PROBLEM DETAILS -
The expected result is a verbatim repetition of the lines from the start of the entries through the line containing "- use vxlan to extend segmentation number.", with the pictures removed.
* * * *
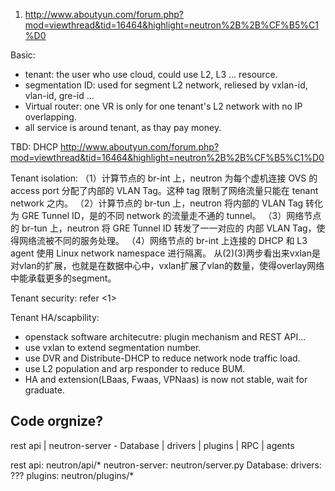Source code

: 1. http://www.aboutyun.com/forum.php?mod=viewthread&tid=16464&highlight=neutron%2B%2B%CF%B5%C1%D0


Basic:
- tenant: the user who use cloud, could use L2, L3 ... resource.
- segmentation ID: used for segment L2 network, reliesed by vxlan-id, vlan-id, gre-id ...
- Virtual router: one VR is only for one tenant's L2 network with no IP overlapping.
- all service is around tenant, as thay pay money.


TBD: DHCP http://www.aboutyun.com/forum.php?mod=viewthread&tid=16464&highlight=neutron%2B%2B%CF%B5%C1%D0


Tenant isolation:
（1）计算节点的 br-int 上，neutron 为每个虚机连接 OVS 的 access port 分配了内部的 VLAN Tag。这种 tag 限制了网络流量只能在 tenant network 之内。
（2）计算节点的 br-tun 上，neutron 将内部的 VLAN Tag 转化为 GRE Tunnel ID，是的不同 network 的流量走不通的 tunnel。
（3）网络节点的 br-tun 上，neutron 将 GRE Tunnel ID 转发了一一对应的 内部 VLAN Tag，使得网络流被不同的服务处理。
（4）网络节点的 br-int 上连接的 DHCP 和 L3 agent 使用 Linux network namespace 进行隔离。
从(2)(3)两步看出来vxlan是对vlan的扩展，也就是在数据中心中，vxlan扩展了vlan的数量，使得overlay网络中能承载更多的segment。


Tenant security:
refer <1>


Tenant HA/scapbility:
- openstack software architecutre: plugin mechanism and REST API...
- use vxlan to extend segmentation number.
- use DVR and Distribute-DHCP to reduce network node traffic load.
- use L2 population and arp responder to reduce BUM.
- HA and extension(LBaas, Fwaas, VPNaas) is now not stable, wait for graduate.


Code orgnize?
------------

rest api
    |
neutron-server - Database
    |
drivers
    |
plugins
    |
    RPC
    |
agents

rest api: neutron/api/*
neutron-server: neutron/server.py
Database:
drivers: ???
plugins: neutron/plugins/*
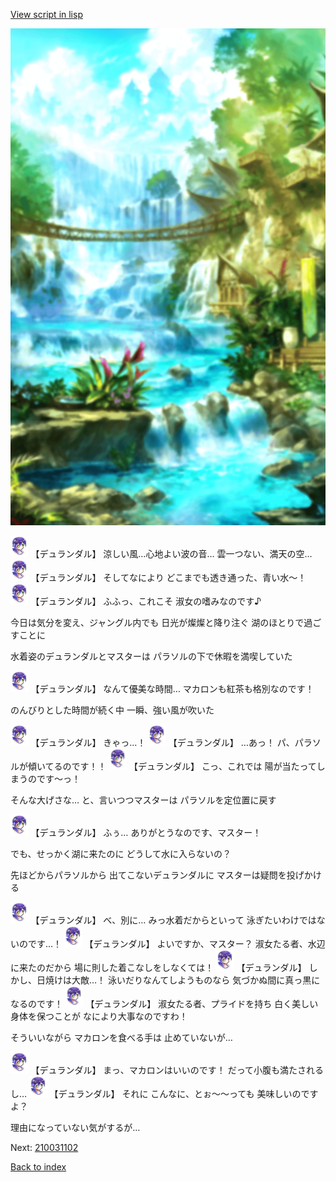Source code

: [View script in lisp](../scripts/210031101.txt)

![sea_jungle_day.png](../images/backgrounds/sea_jungle_day.png)

<img src="../images/units/2100311.png" alt="2100311.png" height="34"/>
【デュランダル】
涼しい風…心地よい波の音…
雲一つない、満天の空…

<img src="../images/units/2100311.png" alt="2100311.png" height="34"/>
【デュランダル】
そしてなにより
どこまでも透き通った、青い水～！

<img src="../images/units/2100311.png" alt="2100311.png" height="34"/>
【デュランダル】
ふふっ、これこそ
淑女の嗜みなのです♪

今日は気分を変え、ジャングル内でも
日光が燦燦と降り注ぐ
湖のほとりで過ごすことに

水着姿のデュランダルとマスターは
パラソルの下で休暇を満喫していた

<img src="../images/units/2100311.png" alt="2100311.png" height="34"/>
【デュランダル】
なんて優美な時間…
マカロンも紅茶も格別なのです！

のんびりとした時間が続く中
一瞬、強い風が吹いた

<img src="../images/units/2100311.png" alt="2100311.png" height="34"/>
【デュランダル】
きゃっ…！

<img src="../images/units/2100311.png" alt="2100311.png" height="34"/>
【デュランダル】
…あっ！
パ、パラソルが傾いてるのです！！

<img src="../images/units/2100311.png" alt="2100311.png" height="34"/>
【デュランダル】
こっ、これでは
陽が当たってしまうのです～っ！

そんな大げさな…
と、言いつつマスターは
パラソルを定位置に戻す

<img src="../images/units/2100311.png" alt="2100311.png" height="34"/>
【デュランダル】
ふぅ…
ありがとうなのです、マスター！

でも、せっかく湖に来たのに
どうして水に入らないの？

先ほどからパラソルから
出てこないデュランダルに
マスターは疑問を投げかける

<img src="../images/units/2100311.png" alt="2100311.png" height="34"/>
【デュランダル】
べ、別に…
みっ水着だからといって
泳ぎたいわけではないのです…！

<img src="../images/units/2100311.png" alt="2100311.png" height="34"/>
【デュランダル】
よいですか、マスター？
淑女たる者、水辺に来たのだから
場に則した着こなしをしなくては！

<img src="../images/units/2100311.png" alt="2100311.png" height="34"/>
【デュランダル】
しかし、日焼けは大敵…！
泳いだりなんてしようものなら
気づかぬ間に真っ黒になるのです！

<img src="../images/units/2100311.png" alt="2100311.png" height="34"/>
【デュランダル】
淑女たる者、プライドを持ち
白く美しい身体を保つことが
なにより大事なのですわ！

そういいながら
マカロンを食べる手は
止めていないが…

<img src="../images/units/2100311.png" alt="2100311.png" height="34"/>
【デュランダル】
まっ、マカロンはいいのです！
だって小腹も満たされるし…

<img src="../images/units/2100311.png" alt="2100311.png" height="34"/>
【デュランダル】
それに
こんなに、とぉ～～っても
美味しいのですよ？

理由になっていない気がするが…


Next: [210031102](210031102.md)

[Back to index](index.md)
* * * *
WRITTEN SOLUTION -
Source code

: 1. http://www.aboutyun.com/forum.php?mod=viewthread&tid=16464&highlight=neutron%2B%2B%CF%B5%C1%D0


Basic:
- tenant: the user who use cloud, could use L2, L3 ... resource.
- segmentation ID: used for segment L2 network, reliesed by vxlan-id, vlan-id, gre-id ...
- Virtual router: one VR is only for one tenant's L2 network with no IP overlapping.
- all service is around tenant, as thay pay money.


TBD: DHCP http://www.aboutyun.com/forum.php?mod=viewthread&tid=16464&highlight=neutron%2B%2B%CF%B5%C1%D0


Tenant isolation:
（1）计算节点的 br-int 上，neutron 为每个虚机连接 OVS 的 access port 分配了内部的 VLAN Tag。这种 tag 限制了网络流量只能在 tenant network 之内。
（2）计算节点的 br-tun 上，neutron 将内部的 VLAN Tag 转化为 GRE Tunnel ID，是的不同 network 的流量走不通的 tunnel。
（3）网络节点的 br-tun 上，neutron 将 GRE Tunnel ID 转发了一一对应的 内部 VLAN Tag，使得网络流被不同的服务处理。
（4）网络节点的 br-int 上连接的 DHCP 和 L3 agent 使用 Linux network namespace 进行隔离。
从(2)(3)两步看出来vxlan是对vlan的扩展，也就是在数据中心中，vxlan扩展了vlan的数量，使得overlay网络中能承载更多的segment。


Tenant security:
refer <1>


Tenant HA/scapbility:
- openstack software architecutre: plugin mechanism and REST API...
- use vxlan to extend segmentation number.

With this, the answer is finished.